Studio album by Chris Rea
- Released: 25 February 1991
- Recorded: December 1989 – December 1990
- Studio: Miraval
- Genre: Blues rock; soft rock;
- Length: 54:33 (59:15)
- Label: WEA; East West; Atco;
- Producer: Jon Kelly

Chris Rea chronology
| The Road to Hell (1989) | Auberge (1991) | God's Great Banana Skin (1992) |

= Auberge (album) =

Auberge (a French word meaning "inn") is the eleventh studio album by British singer-songwriter Chris Rea, released in February 1991. The album, as well as the title song, is notable for its association with the Caterham Super Seven that Rea owned, which he called the "Blue Seven". The car appears on the album cover, illustrated in oil by motoring artist Alan Fearnley. The album makes several references to the car over several tracks, as well on the video of the title song, and its cover illustration was used for its adverts. In 2005, Rea sold the car in an auction.

Professional ratings
Review scores
| Source | Rating |
| AllMusic | Star |
| Q | 3/5 |
| Record Mirror | 7/10 |

== Singles ==
The title track gave Rea one of his biggest hits in the UK Singles Chart, where it reached number 16. Other tracks released as singles were "Heaven", "Looking for the Summer" and "Winter Song".

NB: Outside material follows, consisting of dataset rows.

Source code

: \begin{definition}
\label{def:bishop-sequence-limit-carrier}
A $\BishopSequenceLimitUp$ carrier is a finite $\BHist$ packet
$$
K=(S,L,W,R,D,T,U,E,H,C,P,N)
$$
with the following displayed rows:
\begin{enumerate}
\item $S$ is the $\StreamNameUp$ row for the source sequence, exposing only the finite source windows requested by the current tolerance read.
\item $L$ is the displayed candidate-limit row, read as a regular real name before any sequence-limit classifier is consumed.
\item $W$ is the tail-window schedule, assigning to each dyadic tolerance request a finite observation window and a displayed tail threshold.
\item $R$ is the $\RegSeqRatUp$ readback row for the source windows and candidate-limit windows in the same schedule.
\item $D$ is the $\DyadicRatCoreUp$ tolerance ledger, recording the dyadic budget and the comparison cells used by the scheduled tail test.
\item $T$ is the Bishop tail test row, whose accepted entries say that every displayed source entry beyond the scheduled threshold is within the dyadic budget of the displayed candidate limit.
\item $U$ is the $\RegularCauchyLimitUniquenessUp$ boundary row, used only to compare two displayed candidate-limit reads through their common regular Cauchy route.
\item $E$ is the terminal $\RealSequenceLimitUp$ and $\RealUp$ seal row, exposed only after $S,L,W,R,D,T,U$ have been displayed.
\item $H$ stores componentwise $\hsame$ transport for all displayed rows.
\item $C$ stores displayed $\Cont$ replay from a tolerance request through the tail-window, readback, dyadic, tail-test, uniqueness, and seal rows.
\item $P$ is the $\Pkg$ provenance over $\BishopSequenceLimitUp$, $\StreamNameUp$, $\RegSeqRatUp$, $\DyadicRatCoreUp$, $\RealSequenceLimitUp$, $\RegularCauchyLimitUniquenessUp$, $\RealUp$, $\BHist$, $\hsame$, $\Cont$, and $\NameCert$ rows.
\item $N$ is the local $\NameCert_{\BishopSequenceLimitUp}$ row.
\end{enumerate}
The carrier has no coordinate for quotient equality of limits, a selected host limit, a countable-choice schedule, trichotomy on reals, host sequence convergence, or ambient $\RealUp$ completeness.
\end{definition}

== Commercial performance ==
Auberge reached number one in the UK Albums Chart and number one in the German Albums Chart in 1991. Q Magazine described the album as 'more of the same, with a few subtle differences to keep both doubters and aficionados guessing'.

== Track listing ==
All tracks written by Chris Rea.
1. "Auberge" – 7:18
2. "Gone Fishing" – 4:41
3. "You're Not a Number" – 5:00
4. "Heaven" – 4:13
5. "Set Me Free" – 6:53
6. "Winter Song" – 4:35
7. "Red Shoes" – 3:54
8. "Sing a Song of Love to Me" – 3:34
9. "Every Second Counts" – 5:08
10. "Looking for the Summer" – 5:03
11. "And You My Love" – 5:28
12. "The Mention of Your Name" – 3:17

- "Winter Song" did not appear on the initial album release; released as a stand-alone single in November 1991, it was included on some subsequent CD issues.

== Personnel ==

- Chris Rea – lead vocals, Hammond organ, harmonica, slide guitar, classical guitar, lead guitar (1–9)
- Max Middleton – grand piano (1–3, 5, 7–9), keyboards (6), Rhodes (10–12), string arrangements
- Anthony Drennan – nylon guitar (2, 5, 9, 10), dobro (2, 4), acoustic guitar (4, 8, 10), jazz guitar (7), guitars (11)
- Robert Ahwai – bass (1–11)
- Martin Ditcham – drums (1–11), percussion (1–11)
- The Kick Horns – horn arrangements
- Simon Clarke – alto saxophone, baritone saxophone
- Tim Sanders – tenor saxophone
- Kenny Hamilton – bass trombone
- J. Neil Sidwell – trombone
- Rick Taylor – trombone
- Roddy Lorimer – trumpet, flugelhorn
- Paul Spong – trumpet, flugelhorn
- Nick Hitchens – tuba
- Gavyn Wright – orchestra leader
- Carol Kenyon – backing vocals
- Linda Taylor – backing vocals

=== Production ===
- Jon Kelly – producer
- John Mackswith – engineer
- Justin Shirley-Smith – engineer
- Russell Shaw – engineer
- Willie Grimston – production coordination
- Alan Fearnley – paintings

== Charts ==

| Chart (1991) | Peak position |
|---|---|
| Australian Albums Chart | 53 |
| Austrian Albums Chart | 5 |
| Canada Top Albums/CDs (RPM) | 25 |
| French Albums Chart | 19 |
| Dutch Albums Chart | 9 |
| German Albums Chart | 1 |
| Hungarian Albums (MAHASZ) | 12 |
| Norwegian Albums Chart | 3 |
| Swedish Albums Chart | 5 |
| Swiss Albums Chart | 2 |
| UK Albums Chart | 1 |
| US Billboard 200 | 176 |

== Certifications ==

| Region | Certification | Certified units/sales |
| Austria (IFPI Austria) | Gold | 25,000^{*} |
| Finland (Musiikkituottajat) | Gold | 36,000 |
| France (SNEP) | 2× Gold | 200,000^{*} |
| Germany (BVMI) | Platinum | 500,000^{^} |
| Netherlands (NVPI) | Gold | 50,000^{^} |
| Switzerland (IFPI Switzerland) | Platinum | 50,000^{^} |
| United Kingdom (BPI) | 2× Platinum | 600,000^{^} |
^{*} Sales figures based on certification alone. ^{^} Shipments figures based on certification alone.